## Requirement
Search the material for the word "README" and copy every line in which it occurs.

## Data
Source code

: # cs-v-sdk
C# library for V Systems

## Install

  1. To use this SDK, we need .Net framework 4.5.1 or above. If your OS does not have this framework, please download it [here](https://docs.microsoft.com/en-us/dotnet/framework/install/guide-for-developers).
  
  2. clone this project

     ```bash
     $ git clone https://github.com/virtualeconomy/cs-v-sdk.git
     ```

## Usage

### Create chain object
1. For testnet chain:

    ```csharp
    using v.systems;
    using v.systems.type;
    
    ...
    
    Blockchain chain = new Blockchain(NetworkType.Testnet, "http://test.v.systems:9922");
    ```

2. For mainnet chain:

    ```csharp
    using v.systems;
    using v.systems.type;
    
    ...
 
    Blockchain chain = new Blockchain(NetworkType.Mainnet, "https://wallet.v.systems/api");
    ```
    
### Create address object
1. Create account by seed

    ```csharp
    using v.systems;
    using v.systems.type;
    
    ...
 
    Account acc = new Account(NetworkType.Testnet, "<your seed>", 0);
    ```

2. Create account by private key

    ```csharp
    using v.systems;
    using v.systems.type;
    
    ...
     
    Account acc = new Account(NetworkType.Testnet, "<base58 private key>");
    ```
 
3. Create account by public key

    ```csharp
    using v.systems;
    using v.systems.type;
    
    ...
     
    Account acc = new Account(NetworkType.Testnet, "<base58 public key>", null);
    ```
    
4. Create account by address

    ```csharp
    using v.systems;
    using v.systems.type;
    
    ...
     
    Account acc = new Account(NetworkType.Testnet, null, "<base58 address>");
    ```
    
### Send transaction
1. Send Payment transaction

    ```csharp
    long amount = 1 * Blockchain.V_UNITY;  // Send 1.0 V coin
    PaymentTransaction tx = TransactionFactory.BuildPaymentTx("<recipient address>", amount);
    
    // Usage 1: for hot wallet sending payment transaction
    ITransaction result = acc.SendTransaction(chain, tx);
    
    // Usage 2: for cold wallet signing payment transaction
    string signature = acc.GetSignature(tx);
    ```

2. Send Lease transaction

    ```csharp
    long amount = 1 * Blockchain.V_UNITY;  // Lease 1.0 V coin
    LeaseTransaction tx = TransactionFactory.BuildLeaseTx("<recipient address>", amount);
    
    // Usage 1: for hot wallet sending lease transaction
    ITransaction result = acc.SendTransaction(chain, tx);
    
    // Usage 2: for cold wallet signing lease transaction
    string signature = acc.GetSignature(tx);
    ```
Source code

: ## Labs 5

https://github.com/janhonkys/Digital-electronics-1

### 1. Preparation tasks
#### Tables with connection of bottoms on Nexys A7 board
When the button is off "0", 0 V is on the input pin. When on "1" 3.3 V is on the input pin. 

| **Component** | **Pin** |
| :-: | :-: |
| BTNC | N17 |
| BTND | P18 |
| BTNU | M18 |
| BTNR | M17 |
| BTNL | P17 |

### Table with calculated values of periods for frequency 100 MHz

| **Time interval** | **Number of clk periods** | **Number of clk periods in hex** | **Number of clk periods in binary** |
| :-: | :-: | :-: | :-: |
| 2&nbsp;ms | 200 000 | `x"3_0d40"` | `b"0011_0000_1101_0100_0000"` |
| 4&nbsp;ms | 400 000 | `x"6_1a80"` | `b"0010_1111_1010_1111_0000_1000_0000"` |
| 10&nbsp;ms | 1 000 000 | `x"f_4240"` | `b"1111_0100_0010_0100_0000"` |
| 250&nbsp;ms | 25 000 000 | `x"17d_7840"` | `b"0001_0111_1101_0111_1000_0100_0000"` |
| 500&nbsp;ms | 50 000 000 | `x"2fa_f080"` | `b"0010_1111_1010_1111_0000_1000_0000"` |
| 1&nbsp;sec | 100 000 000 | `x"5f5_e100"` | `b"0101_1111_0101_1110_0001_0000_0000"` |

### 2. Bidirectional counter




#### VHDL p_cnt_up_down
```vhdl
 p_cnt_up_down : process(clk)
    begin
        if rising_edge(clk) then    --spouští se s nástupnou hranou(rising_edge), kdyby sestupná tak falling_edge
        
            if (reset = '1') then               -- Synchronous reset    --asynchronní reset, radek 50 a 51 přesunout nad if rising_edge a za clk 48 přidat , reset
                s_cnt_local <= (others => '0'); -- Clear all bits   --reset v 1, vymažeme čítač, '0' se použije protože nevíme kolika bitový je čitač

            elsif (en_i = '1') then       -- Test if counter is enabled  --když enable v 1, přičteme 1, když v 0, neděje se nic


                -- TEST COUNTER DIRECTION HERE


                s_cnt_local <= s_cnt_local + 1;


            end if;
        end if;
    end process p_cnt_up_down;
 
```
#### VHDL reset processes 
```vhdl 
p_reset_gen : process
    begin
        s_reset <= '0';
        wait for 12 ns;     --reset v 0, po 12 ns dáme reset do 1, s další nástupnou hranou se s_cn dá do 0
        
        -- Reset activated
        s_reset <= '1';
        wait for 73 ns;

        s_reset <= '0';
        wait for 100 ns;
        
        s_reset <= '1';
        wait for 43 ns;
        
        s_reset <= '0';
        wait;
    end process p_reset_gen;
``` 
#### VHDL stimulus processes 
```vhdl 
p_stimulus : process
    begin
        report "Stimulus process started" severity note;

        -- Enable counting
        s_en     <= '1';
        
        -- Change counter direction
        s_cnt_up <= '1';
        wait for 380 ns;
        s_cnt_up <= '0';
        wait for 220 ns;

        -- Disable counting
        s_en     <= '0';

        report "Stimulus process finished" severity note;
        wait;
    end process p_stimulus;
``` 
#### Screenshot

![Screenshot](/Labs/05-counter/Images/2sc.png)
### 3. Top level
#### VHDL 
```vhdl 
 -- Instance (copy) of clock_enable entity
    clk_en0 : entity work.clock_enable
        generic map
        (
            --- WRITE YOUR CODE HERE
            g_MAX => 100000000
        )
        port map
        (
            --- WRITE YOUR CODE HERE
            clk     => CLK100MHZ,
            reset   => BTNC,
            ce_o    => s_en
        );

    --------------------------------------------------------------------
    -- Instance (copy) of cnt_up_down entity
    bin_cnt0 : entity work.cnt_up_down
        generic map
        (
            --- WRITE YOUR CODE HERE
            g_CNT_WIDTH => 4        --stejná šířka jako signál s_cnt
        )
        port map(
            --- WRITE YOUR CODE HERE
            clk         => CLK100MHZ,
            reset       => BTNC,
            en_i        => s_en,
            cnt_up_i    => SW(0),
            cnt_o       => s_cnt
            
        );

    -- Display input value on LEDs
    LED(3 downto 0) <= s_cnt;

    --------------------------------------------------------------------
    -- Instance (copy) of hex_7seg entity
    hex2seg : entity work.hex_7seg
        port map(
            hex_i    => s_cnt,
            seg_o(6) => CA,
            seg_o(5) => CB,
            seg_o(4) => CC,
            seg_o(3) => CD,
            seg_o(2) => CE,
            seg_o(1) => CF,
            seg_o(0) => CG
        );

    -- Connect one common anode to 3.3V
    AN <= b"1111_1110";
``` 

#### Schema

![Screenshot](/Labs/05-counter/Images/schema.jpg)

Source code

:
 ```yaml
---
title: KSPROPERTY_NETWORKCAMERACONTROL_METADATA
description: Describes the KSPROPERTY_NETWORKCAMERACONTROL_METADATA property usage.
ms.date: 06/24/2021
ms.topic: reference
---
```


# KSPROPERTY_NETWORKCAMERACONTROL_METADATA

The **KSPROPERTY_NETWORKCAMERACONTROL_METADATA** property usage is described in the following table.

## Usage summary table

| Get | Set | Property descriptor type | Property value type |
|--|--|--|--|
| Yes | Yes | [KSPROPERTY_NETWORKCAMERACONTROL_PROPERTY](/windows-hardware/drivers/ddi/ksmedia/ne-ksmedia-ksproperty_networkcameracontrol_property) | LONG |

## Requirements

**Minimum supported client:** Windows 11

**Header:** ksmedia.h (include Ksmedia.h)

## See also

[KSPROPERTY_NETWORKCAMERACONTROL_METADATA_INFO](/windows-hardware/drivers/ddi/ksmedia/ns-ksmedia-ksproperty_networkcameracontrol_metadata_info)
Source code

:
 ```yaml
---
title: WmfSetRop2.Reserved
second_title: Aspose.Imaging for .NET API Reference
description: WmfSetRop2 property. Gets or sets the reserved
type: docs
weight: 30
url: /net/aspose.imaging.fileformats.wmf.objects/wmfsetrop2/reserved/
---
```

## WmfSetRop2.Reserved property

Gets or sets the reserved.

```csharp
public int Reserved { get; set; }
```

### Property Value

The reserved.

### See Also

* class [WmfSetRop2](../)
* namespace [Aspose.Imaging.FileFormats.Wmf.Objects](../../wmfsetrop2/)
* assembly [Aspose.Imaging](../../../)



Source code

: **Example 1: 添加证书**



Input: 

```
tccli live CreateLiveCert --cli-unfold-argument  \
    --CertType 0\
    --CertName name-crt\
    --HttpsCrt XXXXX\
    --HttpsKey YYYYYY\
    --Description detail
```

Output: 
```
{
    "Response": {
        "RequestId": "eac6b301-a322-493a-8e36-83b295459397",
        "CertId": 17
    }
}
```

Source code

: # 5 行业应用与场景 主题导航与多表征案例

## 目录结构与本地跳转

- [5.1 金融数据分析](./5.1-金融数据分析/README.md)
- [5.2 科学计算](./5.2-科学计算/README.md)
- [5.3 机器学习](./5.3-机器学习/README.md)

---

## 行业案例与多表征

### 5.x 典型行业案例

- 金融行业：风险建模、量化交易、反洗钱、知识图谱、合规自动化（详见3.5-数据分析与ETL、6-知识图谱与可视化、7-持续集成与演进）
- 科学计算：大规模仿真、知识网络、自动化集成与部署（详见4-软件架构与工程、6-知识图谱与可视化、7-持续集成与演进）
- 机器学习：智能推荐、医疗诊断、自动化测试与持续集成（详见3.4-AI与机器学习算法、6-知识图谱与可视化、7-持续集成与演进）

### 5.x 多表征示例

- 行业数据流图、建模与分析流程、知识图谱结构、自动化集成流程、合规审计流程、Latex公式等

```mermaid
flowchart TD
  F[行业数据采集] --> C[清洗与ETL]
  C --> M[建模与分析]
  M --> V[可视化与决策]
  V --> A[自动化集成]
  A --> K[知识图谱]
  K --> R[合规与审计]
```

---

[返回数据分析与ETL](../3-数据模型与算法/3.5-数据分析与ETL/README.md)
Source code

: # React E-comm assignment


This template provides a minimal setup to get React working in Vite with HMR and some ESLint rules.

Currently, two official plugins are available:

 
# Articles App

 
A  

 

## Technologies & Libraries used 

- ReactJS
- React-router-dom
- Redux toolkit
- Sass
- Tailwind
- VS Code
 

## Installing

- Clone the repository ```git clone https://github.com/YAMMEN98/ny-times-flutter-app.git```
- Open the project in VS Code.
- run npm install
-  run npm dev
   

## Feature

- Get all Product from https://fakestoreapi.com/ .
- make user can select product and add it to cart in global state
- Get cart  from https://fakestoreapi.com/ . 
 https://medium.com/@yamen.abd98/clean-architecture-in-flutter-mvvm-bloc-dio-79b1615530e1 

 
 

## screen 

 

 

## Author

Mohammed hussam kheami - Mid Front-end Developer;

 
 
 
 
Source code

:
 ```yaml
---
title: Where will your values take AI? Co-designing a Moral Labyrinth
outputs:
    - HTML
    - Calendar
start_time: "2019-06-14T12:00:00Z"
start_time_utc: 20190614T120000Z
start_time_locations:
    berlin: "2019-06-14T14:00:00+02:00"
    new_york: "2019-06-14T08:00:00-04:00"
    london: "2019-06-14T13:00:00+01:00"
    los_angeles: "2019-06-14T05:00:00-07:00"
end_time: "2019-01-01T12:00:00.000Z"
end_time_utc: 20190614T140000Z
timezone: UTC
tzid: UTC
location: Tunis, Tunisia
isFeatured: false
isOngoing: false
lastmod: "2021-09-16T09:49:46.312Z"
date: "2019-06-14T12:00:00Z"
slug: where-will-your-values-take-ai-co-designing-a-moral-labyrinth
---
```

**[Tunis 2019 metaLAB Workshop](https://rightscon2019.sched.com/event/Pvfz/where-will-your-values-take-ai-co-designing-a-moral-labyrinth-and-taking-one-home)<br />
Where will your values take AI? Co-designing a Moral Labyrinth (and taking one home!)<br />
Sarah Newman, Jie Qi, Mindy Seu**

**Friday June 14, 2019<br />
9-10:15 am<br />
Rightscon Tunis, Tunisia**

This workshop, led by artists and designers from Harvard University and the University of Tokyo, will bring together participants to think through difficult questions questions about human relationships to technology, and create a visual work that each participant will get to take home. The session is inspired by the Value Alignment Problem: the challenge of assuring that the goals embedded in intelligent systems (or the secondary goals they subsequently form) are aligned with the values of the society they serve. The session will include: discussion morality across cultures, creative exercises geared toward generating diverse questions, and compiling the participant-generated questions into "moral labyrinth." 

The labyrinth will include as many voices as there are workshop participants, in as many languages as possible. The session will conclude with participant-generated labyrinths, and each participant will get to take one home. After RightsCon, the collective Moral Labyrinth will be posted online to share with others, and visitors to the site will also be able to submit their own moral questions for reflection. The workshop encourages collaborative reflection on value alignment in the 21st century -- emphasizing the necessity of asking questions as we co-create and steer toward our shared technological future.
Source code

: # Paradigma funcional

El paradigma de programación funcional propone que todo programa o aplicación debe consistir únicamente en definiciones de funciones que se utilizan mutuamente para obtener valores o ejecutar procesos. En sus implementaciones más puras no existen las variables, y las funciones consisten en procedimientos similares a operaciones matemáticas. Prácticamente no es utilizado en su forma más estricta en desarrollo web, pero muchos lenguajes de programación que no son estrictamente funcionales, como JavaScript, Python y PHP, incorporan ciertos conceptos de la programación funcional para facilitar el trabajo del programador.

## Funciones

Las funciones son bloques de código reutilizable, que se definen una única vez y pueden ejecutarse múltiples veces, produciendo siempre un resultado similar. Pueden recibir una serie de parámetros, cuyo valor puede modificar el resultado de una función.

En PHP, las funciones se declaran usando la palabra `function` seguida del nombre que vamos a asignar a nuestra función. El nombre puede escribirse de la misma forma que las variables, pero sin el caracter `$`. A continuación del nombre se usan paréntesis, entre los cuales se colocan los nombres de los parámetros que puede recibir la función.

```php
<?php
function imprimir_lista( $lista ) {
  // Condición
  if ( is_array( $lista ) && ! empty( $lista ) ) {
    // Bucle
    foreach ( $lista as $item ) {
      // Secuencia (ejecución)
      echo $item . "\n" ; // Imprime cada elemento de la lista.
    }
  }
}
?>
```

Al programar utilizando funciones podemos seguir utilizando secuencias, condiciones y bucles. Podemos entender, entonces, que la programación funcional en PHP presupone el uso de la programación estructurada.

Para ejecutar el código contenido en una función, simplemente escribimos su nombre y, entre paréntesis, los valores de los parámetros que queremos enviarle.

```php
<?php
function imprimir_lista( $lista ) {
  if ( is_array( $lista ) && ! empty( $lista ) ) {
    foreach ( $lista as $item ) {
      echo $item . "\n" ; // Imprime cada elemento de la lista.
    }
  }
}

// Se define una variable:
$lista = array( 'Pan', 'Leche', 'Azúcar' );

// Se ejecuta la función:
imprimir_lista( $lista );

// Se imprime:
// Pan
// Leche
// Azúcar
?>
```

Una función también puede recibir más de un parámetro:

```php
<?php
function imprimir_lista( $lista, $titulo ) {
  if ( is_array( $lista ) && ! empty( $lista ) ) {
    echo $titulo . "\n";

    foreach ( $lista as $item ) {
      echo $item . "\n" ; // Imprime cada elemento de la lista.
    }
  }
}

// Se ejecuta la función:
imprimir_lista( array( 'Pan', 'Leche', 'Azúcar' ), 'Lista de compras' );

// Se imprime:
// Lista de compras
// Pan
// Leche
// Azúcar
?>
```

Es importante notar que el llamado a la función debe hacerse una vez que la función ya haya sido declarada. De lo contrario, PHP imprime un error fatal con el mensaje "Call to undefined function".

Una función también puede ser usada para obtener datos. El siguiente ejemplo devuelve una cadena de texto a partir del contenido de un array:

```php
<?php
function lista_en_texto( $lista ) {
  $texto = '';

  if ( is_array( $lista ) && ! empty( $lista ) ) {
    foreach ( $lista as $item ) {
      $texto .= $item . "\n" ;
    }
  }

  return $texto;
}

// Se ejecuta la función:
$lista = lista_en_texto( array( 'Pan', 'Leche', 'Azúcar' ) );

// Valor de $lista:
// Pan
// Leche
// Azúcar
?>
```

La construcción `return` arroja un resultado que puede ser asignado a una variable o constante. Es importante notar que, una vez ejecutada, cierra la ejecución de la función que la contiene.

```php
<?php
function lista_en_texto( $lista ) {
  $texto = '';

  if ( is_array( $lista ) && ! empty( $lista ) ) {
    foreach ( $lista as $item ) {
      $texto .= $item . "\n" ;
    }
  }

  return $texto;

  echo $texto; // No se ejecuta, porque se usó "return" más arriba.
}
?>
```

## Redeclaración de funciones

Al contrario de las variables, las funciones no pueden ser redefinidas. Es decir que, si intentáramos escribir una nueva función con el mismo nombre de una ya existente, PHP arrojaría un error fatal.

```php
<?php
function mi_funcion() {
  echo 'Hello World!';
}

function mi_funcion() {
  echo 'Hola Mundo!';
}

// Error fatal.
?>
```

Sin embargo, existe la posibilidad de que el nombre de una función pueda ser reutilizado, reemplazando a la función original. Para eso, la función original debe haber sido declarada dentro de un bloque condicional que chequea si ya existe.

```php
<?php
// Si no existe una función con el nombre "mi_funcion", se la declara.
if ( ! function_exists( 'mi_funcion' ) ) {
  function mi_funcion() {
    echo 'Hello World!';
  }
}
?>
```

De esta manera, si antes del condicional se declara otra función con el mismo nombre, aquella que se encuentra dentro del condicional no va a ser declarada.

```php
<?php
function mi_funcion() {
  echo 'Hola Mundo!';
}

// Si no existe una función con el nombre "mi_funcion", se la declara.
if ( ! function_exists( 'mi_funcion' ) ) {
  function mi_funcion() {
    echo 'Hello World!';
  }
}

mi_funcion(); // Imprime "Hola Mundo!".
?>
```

## Response to this task
- [5.1 金融数据分析](./5.1-金融数据分析/README.md)
- [5.2 科学计算](./5.2-科学计算/README.md)
- [5.3 机器学习](./5.3-机器学习/README.md)
[返回数据分析与ETL](../3-数据模型与算法/3.5-数据分析与ETL/README.md)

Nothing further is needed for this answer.